July 21, 1991|By New York Times News Service

WASHINGTON -- The Bank of Credit and Commerce International, the private banking empire that was seized earlier this month by financial regulators in seven countries, maintained a clandestine division that functioned as "a global intelligence operation and a Mafia-like enforcement squad," Time magazine reported yesterday.

The division, called the "black network" by its own members, used sophisticated spy equipment and techniques, along with bribery, extortion, kidnapping and murder, according to the magazine.

The division's 1,500 employees operated primarily out of the bank's offices in Karachi, Pakistan.

The network, which is said to still be functioning even though the bank has been seized, operates a lucrative arms-trade business and transports drugs and gold, the article reported.

"Its primary purpose was to foster a global looting operation that bilked depositors of billions of dollars," according to the magazine.
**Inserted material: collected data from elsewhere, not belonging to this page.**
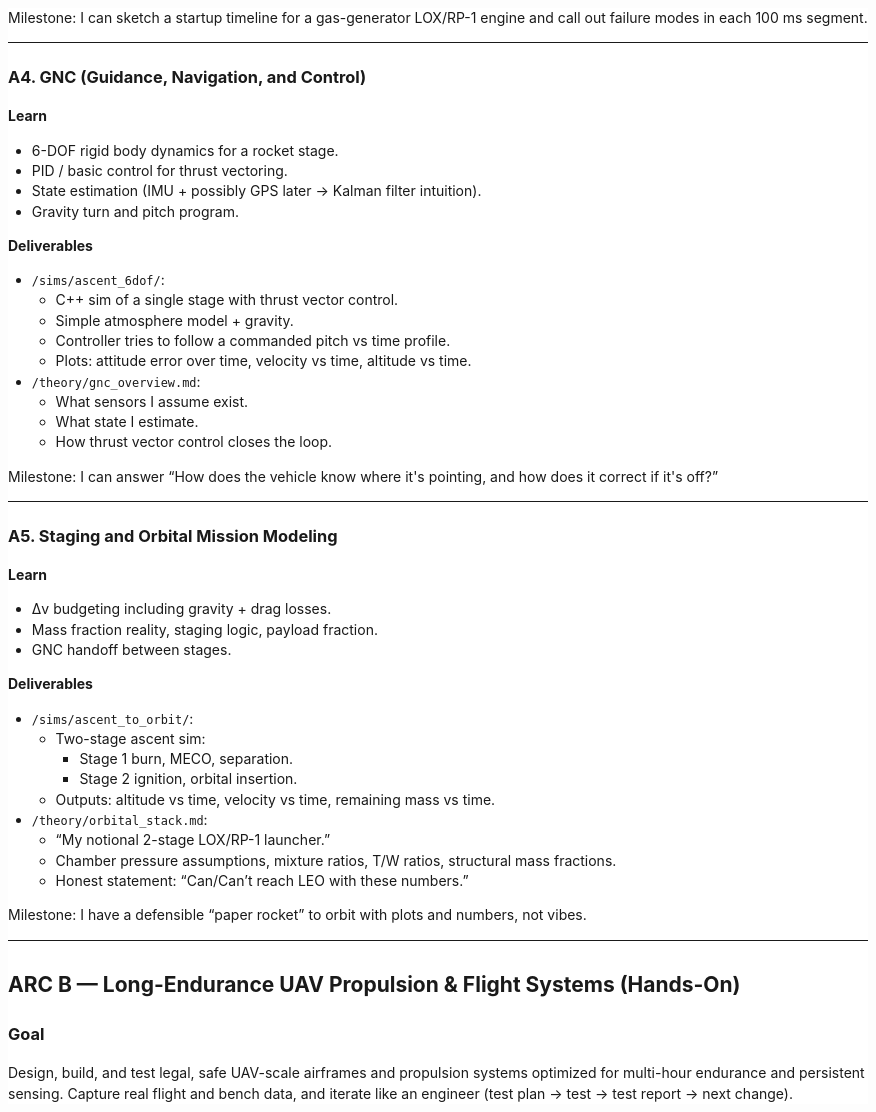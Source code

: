 Milestone: I can sketch a startup timeline for a gas-generator LOX/RP-1 engine and call out failure modes in each 100 ms segment.

---

### A4. GNC (Guidance, Navigation, and Control)
**Learn**
- 6-DOF rigid body dynamics for a rocket stage.
- PID / basic control for thrust vectoring.
- State estimation (IMU + possibly GPS later → Kalman filter intuition).
- Gravity turn and pitch program.

**Deliverables**
- `/sims/ascent_6dof/`:
  - C++ sim of a single stage with thrust vector control.
  - Simple atmosphere model + gravity.
  - Controller tries to follow a commanded pitch vs time profile.
  - Plots: attitude error over time, velocity vs time, altitude vs time.
- `/theory/gnc_overview.md`:
  - What sensors I assume exist.
  - What state I estimate.
  - How thrust vector control closes the loop.

Milestone: I can answer “How does the vehicle know where it's pointing, and how does it correct if it's off?”

---

### A5. Staging and Orbital Mission Modeling
**Learn**
- Δv budgeting including gravity + drag losses.
- Mass fraction reality, staging logic, payload fraction.
- GNC handoff between stages.

**Deliverables**
- `/sims/ascent_to_orbit/`:
  - Two-stage ascent sim:
    - Stage 1 burn, MECO, separation.
    - Stage 2 ignition, orbital insertion.
  - Outputs: altitude vs time, velocity vs time, remaining mass vs time.
- `/theory/orbital_stack.md`:
  - “My notional 2-stage LOX/RP-1 launcher.”
  - Chamber pressure assumptions, mixture ratios, T/W ratios, structural mass fractions.
  - Honest statement: “Can/Can’t reach LEO with these numbers.”

Milestone: I have a defensible “paper rocket” to orbit with plots and numbers, not vibes.

---

## ARC B — Long-Endurance UAV Propulsion & Flight Systems (Hands-On)

### Goal
Design, build, and test legal, safe UAV-scale airframes and propulsion systems optimized for multi-hour endurance and persistent sensing. Capture real flight and bench data, and iterate like an engineer (test plan → test → test report → next change).
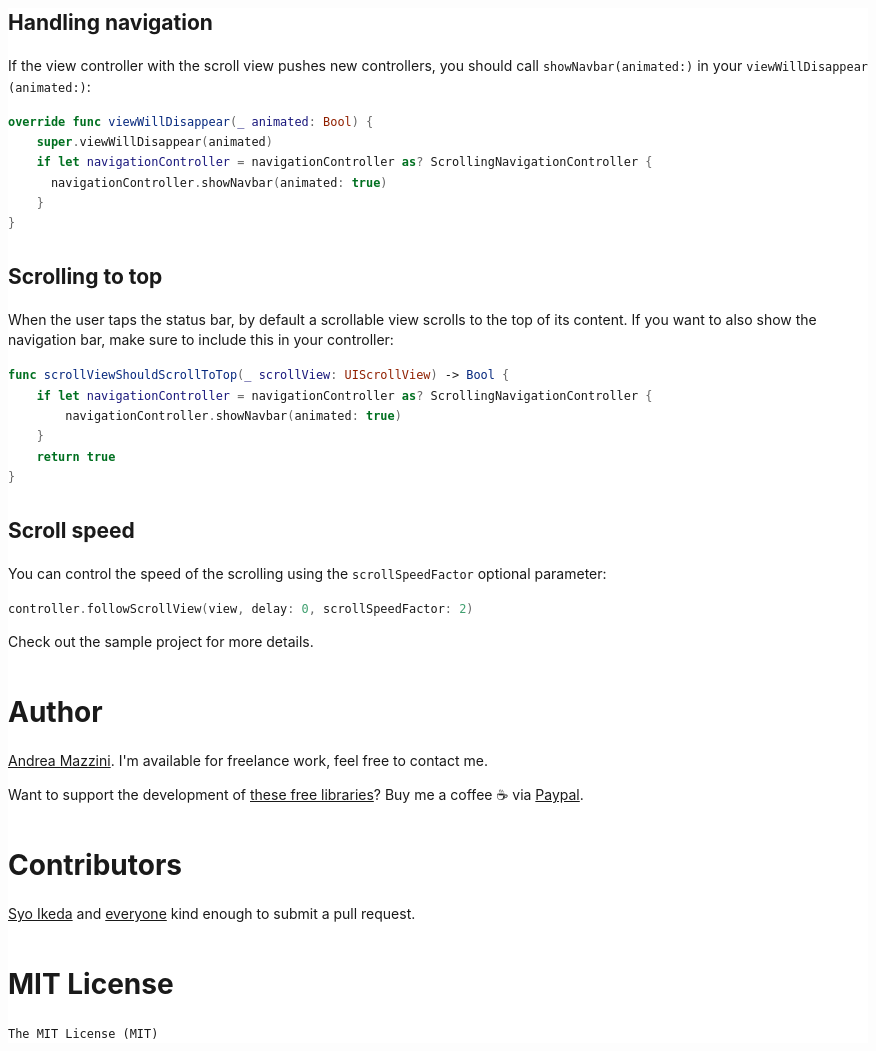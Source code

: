 ## Handling navigation
If the view controller with the scroll view pushes new controllers, you should call `showNavbar(animated:)` in your `viewWillDisappear(animated:)`:
```swift
override func viewWillDisappear(_ animated: Bool) {
    super.viewWillDisappear(animated)
    if let navigationController = navigationController as? ScrollingNavigationController {
      navigationController.showNavbar(animated: true)
    }
}
```

## Scrolling to top
When the user taps the status bar, by default a scrollable view scrolls to the top of its content. If you want to also show the navigation bar, make sure to include this in your controller:

```swift
func scrollViewShouldScrollToTop(_ scrollView: UIScrollView) -> Bool {
    if let navigationController = navigationController as? ScrollingNavigationController {
        navigationController.showNavbar(animated: true)
    }
    return true
}
```

## Scroll speed
You can control the speed of the scrolling using the `scrollSpeedFactor` optional parameter:

```swift
controller.followScrollView(view, delay: 0, scrollSpeedFactor: 2)
```

Check out the sample project for more details.

# Author
[Andrea Mazzini](https://twitter.com/theandreamazz). I'm available for freelance work, feel free to contact me.

Want to support the development of [these free libraries](https://cocoapods.org/owners/734)? Buy me a coffee ☕️ via [Paypal](https://www.paypal.com/cgi-bin/webscr?cmd=_s-xclick&hosted_button_id=46FNZD4PDVNRU).  

# Contributors
[Syo Ikeda](https://github.com/ikesyo) and [everyone](https://github.com/andreamazz/AMScrollingNavbar/graphs/contributors) kind enough to submit a pull request.

# MIT License
    The MIT License (MIT)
The article said investigators and participants in the black network spoke of the operation's ties to Western and Middle Eastern intelligence agencies, including accounts maintained by the CIA and the Defense Intelligence Agency for clandestine activities.

The bank's deposits were used by the network to pay bribes and conduct its weapons and currency deals, according to the article.

"BCCI bought virtual control of customs officials in ports and air terminals around the world," the magazine reported.

"In the U.S., millions of dollars flowed through BCCI's Washington office, allegedly destined to pay off U.S. officials," the article said.

The article added it obtained much of its information about the network from a person with ties to a ruling family in the Middle East.

"This operative -- call him Mustafa -- underwent a year of training that began with education in psychology and the principles of leadership and proceeded into spycraft, with lessons in electronic surveillance, breaking and entering and interrogation techniques," the magazine reported.

Jack Blum, a Washington lawyer who assisted a congressional investigation of the bank, said in a telephone interview that he had talked to Mustafa and believed in the existence of the network.